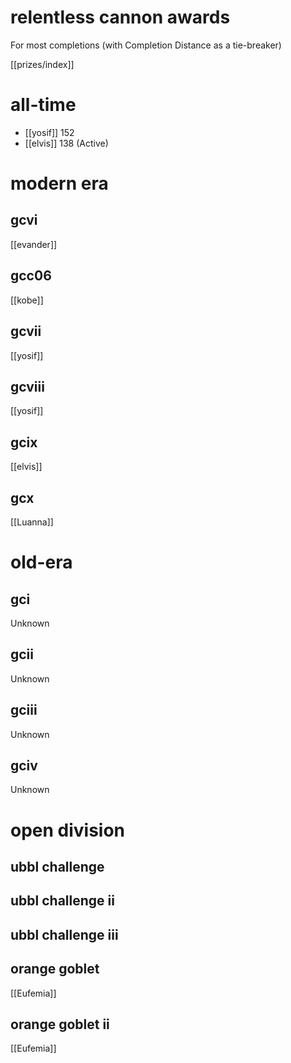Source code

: # relentless cannon awards

For most completions (with Completion Distance as a tie-breaker)

[[prizes/index]]

# all-time

* [[yosif]] 152
* [[elvis]] 138 (Active)

# modern era

## gcvi

[[evander]]

## gcc06

[[kobe]]

## gcvii

[[yosif]]

## gcviii

[[yosif]]

## gcix

[[elvis]]

## gcx

[[Luanna]]

# old-era

## gci

Unknown

## gcii

Unknown

## gciii

Unknown

## gciv

Unknown

# open division

## ubbl challenge

## ubbl challenge ii

## ubbl challenge iii

## orange goblet

[[Eufemia]]

## orange goblet ii

[[Eufemia]]
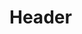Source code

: <!-- TITLE: Bat Monitor - Implementation Manual V0.1 -->
<!-- SUBTITLE: A quick summary of Bat Monitor - Implementation Manual V0.1 -->

# Header
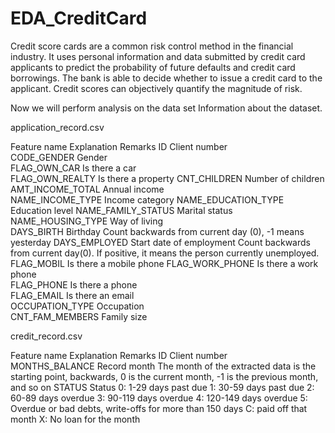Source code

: # EDA_CreditCard

Credit score cards are a common risk control method in the financial industry. It uses personal information and data submitted by credit card applicants to predict the 
probability of future defaults and credit card borrowings. The bank is able to decide whether to issue a credit card to the applicant. 
Credit scores can objectively quantify the magnitude of risk.

Now we will perform analysis on the data set
Information about the dataset.

application_record.csv		

Feature name	Explanation	Remarks
ID	                Client number	
CODE_GENDER	        Gender	
FLAG_OWN_CAR	    Is there a car	
FLAG_OWN_REALTY	    Is there a property	
CNT_CHILDREN	    Number of children	
AMT_INCOME_TOTAL	Annual income	
NAME_INCOME_TYPE	Income category	
NAME_EDUCATION_TYPE	Education level	
NAME_FAMILY_STATUS	Marital status	
NAME_HOUSING_TYPE	Way of living	
DAYS_BIRTH	        Birthday Count backwards from current day (0), -1 means yesterday
DAYS_EMPLOYED	    Start date of employment Count backwards from current day(0). If positive, it means the person currently unemployed.
FLAG_MOBIL	        Is there a mobile phone	
FLAG_WORK_PHONE	    Is there a work phone	
FLAG_PHONE	        Is there a phone	
FLAG_EMAIL	        Is there an email	
OCCUPATION_TYPE	    Occupation	
CNT_FAM_MEMBERS	    Family size	

credit_record.csv	

Feature name	Explanation	Remarks
ID	            Client number	
MONTHS_BALANCE	Record month	The month of the extracted data is the starting point, backwards, 0 is the current month, -1 is the previous month, and so on
STATUS	        Status	0: 1-29 days past due 1: 30-59 days past due 2: 60-89 days overdue 
                        3: 90-119 days overdue 4: 120-149 days overdue 5: Overdue or bad debts, write-offs for more than 150 days 
                        C: paid off that month X: No loan for the month
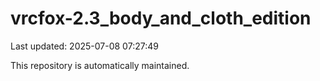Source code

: # vrcfox-2.3_body_and_cloth_edition

Last updated: 2025-07-08 07:27:49

This repository is automatically maintained.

[WORK TO BE COMPLETED] Please write out all the entries above again exactly as they appear, skipping any images.

[RESPONSE FOR THIS EXERCISE]
Source code

: # relentless cannon awards

For most completions (with Completion Distance as a tie-breaker)

[[prizes/index]]

# all-time

* [[yosif]] 152
* [[elvis]] 138 (Active)

# modern era

## gcvi

[[evander]]

## gcc06

[[kobe]]

## gcvii

[[yosif]]

## gcviii

[[yosif]]

## gcix

[[elvis]]

## gcx

[[Luanna]]

# old-era

## gci

Unknown

## gcii

Unknown

## gciii

Unknown

## gciv

Unknown

# open division

## ubbl challenge

## ubbl challenge ii

## ubbl challenge iii

## orange goblet

[[Eufemia]]

## orange goblet ii

[[Eufemia]]
Source code

: <!-- TITLE: Bat Monitor - Implementation Manual V0.1 -->
<!-- SUBTITLE: A quick summary of Bat Monitor - Implementation Manual V0.1 -->

# Header
Source code

: # EDA_CreditCard

Credit score cards are a common risk control method in the financial industry. It uses personal information and data submitted by credit card applicants to predict the 
probability of future defaults and credit card borrowings. The bank is able to decide whether to issue a credit card to the applicant. 
Credit scores can objectively quantify the magnitude of risk.

Now we will perform analysis on the data set
Information about the dataset.

application_record.csv		

Feature name	Explanation	Remarks
ID	                Client number	
CODE_GENDER	        Gender	
FLAG_OWN_CAR	    Is there a car	
FLAG_OWN_REALTY	    Is there a property	
CNT_CHILDREN	    Number of children	
AMT_INCOME_TOTAL	Annual income	
NAME_INCOME_TYPE	Income category	
NAME_EDUCATION_TYPE	Education level	
NAME_FAMILY_STATUS	Marital status	
NAME_HOUSING_TYPE	Way of living	
DAYS_BIRTH	        Birthday Count backwards from current day (0), -1 means yesterday
DAYS_EMPLOYED	    Start date of employment Count backwards from current day(0). If positive, it means the person currently unemployed.
FLAG_MOBIL	        Is there a mobile phone	
FLAG_WORK_PHONE	    Is there a work phone	
FLAG_PHONE	        Is there a phone	
FLAG_EMAIL	        Is there an email	
OCCUPATION_TYPE	    Occupation	
CNT_FAM_MEMBERS	    Family size	

credit_record.csv	

Feature name	Explanation	Remarks
ID	            Client number	
MONTHS_BALANCE	Record month	The month of the extracted data is the starting point, backwards, 0 is the current month, -1 is the previous month, and so on
STATUS	        Status	0: 1-29 days past due 1: 30-59 days past due 2: 60-89 days overdue 
                        3: 90-119 days overdue 4: 120-149 days overdue 5: Overdue or bad debts, write-offs for more than 150 days 
                        C: paid off that month X: No loan for the month
Source code

: # vrcfox-2.3_body_and_cloth_edition

Last updated: 2025-07-08 07:27:49

This repository is automatically maintained.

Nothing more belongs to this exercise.